Defendants seek terminating sanctions based on plaintiff's allegedly false statement under penalty of perjury. Preclusion or terminating sanctions are authorized only in "extreme circumstances" of violations "due to willfulness, bad faith, or fault of that party." U.S. v. Kahaluu Const., 857 F.2d 600, 603 (9th Cir. 1988); see also Commodity Futures Trading Com'n v. Noble Metals Intern., Inc., 67 F.3d 766,770 (9th Cir. 1995) (affirming standard and upholding sanctions in egregious circumstances). The facts do not support a recommendation of dismissal of the case at this time.
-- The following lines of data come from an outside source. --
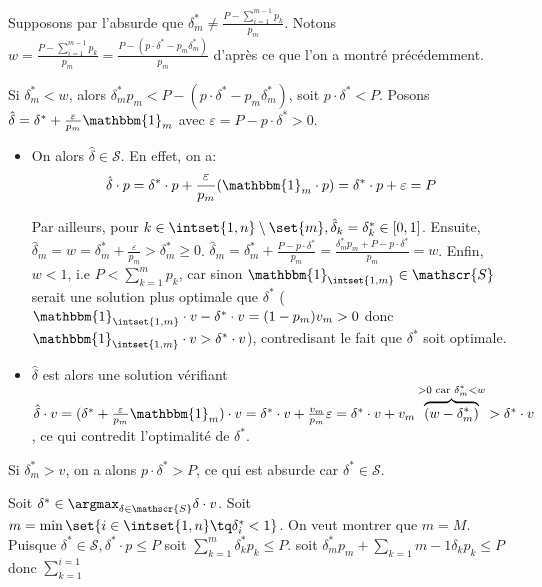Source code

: \documentclass{scrartcl}
\begin{document}
				\begin{demo}
					\item Supposons par l'absurde que $\delta_m^* \neq \frac{P-\sum_{i=1}^{m-1}p_k}{p_m}$. 
						Notons $w = \frac{P-\sum_{i=1}^{m-1} p_k}{p_m} 
							= \frac{P-(p\cdot \delta^* - p_m\delta_m^*)}{p_m}$ d'après ce que l'on a montré précédemment.

						\item Si $\delta_m^* < w$, alors $\delta_m^*p_m < P - (p\cdot\delta^* - p_m\delta_m^*)$, soit $p\cdot\delta^* < P$.
						Posons $\hat{\delta} = \delta^* + \frac{\varepsilon}{p_m}\mathbbm{1}_m$ avec $\varepsilon = P - p\cdot\delta^* > 0$.
						\begin{itemize}
							\item On alors $\hat{\delta} \in \mathscr{S}$. En effet, on a:
							\[
								\hat{\delta}\cdot p = \delta^*\cdot p + \frac{\varepsilon}{p_m}(\mathbbm{1}_m \cdot p) = \delta^*\cdot p + \varepsilon = P
							\]

							Par ailleurs, pour $k \in \intset{1,n}\setminus\set{m}, \hat{\delta}_k = \delta_k^* \in [0,1]$. 
							Ensuite, $\hat{\delta}_m = w = \delta^*_m + \frac{\varepsilon}{p_m} > \delta^*_m \geq 0$.
							$\hat{\delta}_m = \delta_m^* + \frac{P - p\cdot\delta^*}{p_m} = \frac{\delta_m^*p_m + P - p\cdot\delta^*}{p_m} = w$.
							Enfin, $w < 1$, i.e $P < \sum_{k=1}^m p_k$, car sinon $\mathbbm{1}_{\intset{1,m}} \in \mathscr{S}$ serait une solution plus optimale que $\delta^*$
							($\mathbbm{1}_{\intset{1,m}}\cdot v - \delta^* \cdot v = (1-p_m)v_m > 0$ donc $\mathbbm{1}_{\intset{1,m}}\cdot v > \delta^*\cdot v$),
							contredisant le fait que $\delta^*$ soit optimale.

							\item $\hat{\delta}$ est alors une solution vérifiant $\hat{\delta}\cdot v 
								= (\delta^* + \frac{\varepsilon}{p_m}\mathbbm{1}_m)\cdot v 
								= \delta^*\cdot v + \frac{v_m}{p_m}\varepsilon 
								= \delta^*\cdot v + v_m \overbrace{(w-\delta^*_m)}^{> 0 \text{ car } \delta^*_m < w}> \delta^*\cdot v$,
								ce qui contredit l'optimalité de $\delta^*$. 
						\end{itemize}

					\item Si $\delta_m^* > v$, on a alons $p\cdot \delta^* > P$, ce qui est absurde car $\delta^* \in \mathscr{S}$. 
				\end{demo}

				\begin{demo}
					\item Soit $\delta^* \in \argmax_{\delta\in\mathscr{S}} \delta\cdot v$. Soit $m = \min \set{i \in \intset{1,n} \tq \delta_i^* < 1}$.
						On veut montrer que $m = M$. Puisque $\delta^* \in \mathscr{S}, \delta^*\cdot p \leq P$ soit $\sum_{k=1}^m \delta_k^* p_k \leq P$.
						soit $\delta_m^*p_m + \sum_{k=1}{m-1} \delta_k p_k \leq P$ donc $\sum_{k=1}^{i=1}$
				\end{demo}
		
\end{document}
Plaintiff is warned, however, that such sanctions may be warranted for continuing recalcitrant behavior.
Defendants also seek fees and expenses for plaintiff's failure to appear at her deposition and produce documents ($555 in attorneys' fees), as well as fees incurred in bringing the instant motion ($1,665), based on an hourly rate of $185, for a total award of $2,220. Defendants state that the court reporter graciously waived her fee for the January 24th deposition, but defendants have not yet heard from the videographer regarding her fee. Therefore, all requested amounts as of this hearing are for attorneys' fees only.
Fed. R. Civ. P. 37(a)(5) provides in part that if the motion to compel is granted "the court must, after giving an opportunity to be heard, require the party...whose conduct necessitated the motion, the party or attorney advising that conduct, or both to pay the movant's reasonable expenses incurred in making the motion, including attorneys' fees. But the court must not order this payment if: (i) the movant filed the motion before attempting in good faith to obtain the disclosure or discovery without court action; (ii) the opposing party's nondisclosure, response, or objection was substantially justified; or (iii) other circumstances make an award of expenses unjust." Fed. R. Civ. P. 37(a)(5)(A).
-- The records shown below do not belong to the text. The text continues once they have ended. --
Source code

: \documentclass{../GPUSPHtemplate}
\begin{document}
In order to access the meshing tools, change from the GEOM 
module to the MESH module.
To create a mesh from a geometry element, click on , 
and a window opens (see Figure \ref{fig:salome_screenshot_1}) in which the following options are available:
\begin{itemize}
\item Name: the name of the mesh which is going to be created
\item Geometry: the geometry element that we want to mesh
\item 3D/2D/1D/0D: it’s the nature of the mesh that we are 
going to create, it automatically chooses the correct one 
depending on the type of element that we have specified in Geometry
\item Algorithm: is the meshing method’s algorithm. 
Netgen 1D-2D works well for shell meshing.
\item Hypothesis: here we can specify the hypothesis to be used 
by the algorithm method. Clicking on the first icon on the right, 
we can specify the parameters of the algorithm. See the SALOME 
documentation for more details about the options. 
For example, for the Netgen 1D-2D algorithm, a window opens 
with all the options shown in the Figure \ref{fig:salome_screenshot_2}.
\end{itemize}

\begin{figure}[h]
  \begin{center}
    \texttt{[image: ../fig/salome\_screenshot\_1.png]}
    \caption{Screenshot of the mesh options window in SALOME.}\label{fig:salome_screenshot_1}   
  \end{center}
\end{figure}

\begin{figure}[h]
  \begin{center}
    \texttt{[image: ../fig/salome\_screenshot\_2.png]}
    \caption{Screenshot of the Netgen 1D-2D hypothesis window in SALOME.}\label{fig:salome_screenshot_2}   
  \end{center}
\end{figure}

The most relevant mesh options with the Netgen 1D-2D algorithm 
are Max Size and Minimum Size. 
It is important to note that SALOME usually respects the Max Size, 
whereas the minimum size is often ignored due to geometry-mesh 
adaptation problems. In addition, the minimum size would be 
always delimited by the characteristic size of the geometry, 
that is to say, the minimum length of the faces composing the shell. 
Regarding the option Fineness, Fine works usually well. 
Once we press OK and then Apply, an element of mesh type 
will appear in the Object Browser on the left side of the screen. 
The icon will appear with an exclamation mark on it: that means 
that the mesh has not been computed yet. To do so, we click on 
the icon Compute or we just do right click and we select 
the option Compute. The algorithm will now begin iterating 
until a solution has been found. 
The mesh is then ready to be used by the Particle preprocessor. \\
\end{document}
The court finds that plaintiff's actions were not substantially justified in this case. Based on her representation of poverty, and pursuant to factor (iii) above however, the payment of sanctions will be deferred pending a plaintiff verdict in this case. If plaintiff is later awarded damages, the sanction of $2,220 will be deducted from the award. If plaintiff does not obtain a damages award, the sanctions award will be vacated.
Accordingly, IT IS ORDERED that:
1. Defendants' motion to compel, filed January 25, 2012, (dkt. no. 25), is granted in part.
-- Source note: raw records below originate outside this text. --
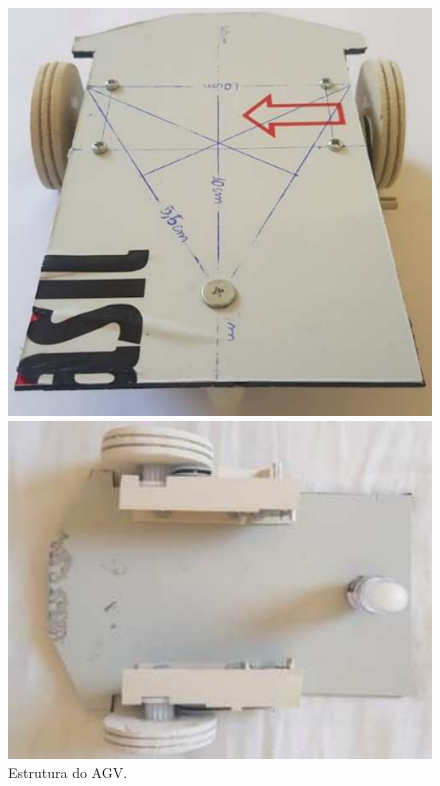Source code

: \documentclass{textolivre}
\begin{document}
\begin{enumerate}
    \begin{figure}[h!]
    \begin{minipage}{0.47\textwidth}
    \includegraphics[width=\linewidth]{figure-08.pdf}
    \subcaption{}
    \end{minipage}
    \hfill
    \begin{minipage}{0.47\textwidth} 
    \includegraphics[width=\linewidth]{figure-09.pdf}
    \subcaption{}
    \end{minipage}
    \caption{Estrutura do AGV.}
    \label{fig04}
    \end{figure}
 
\end{enumerate}
\end{document}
2. Plaintiff's deposition is scheduled for February 21, 2012, at 9:00 a.m., at defense counsel's office, in accordance with the deposition notice previously issued. No third parties will be permitted at the deposition. At the deposition, plaintiff shall produce initial disclosures, written responses to defendants' request for production of documents, and the remainder of documents responsive to the request for production. Plaintiff is warned that failure to appear at this deposition and produce requested documents and responses will result in further sanctions, including the dismissal of her case and the possibility of contempt charges.
3. Sanctions are imposed against plaintiff in the amount of $2,220, which will be deferred pending a verdict in this case. If plaintiff prevails, the sanctions will be deducted from the award and be paid to defendants. If plaintiff does not prevail, the sanctions will be vacated.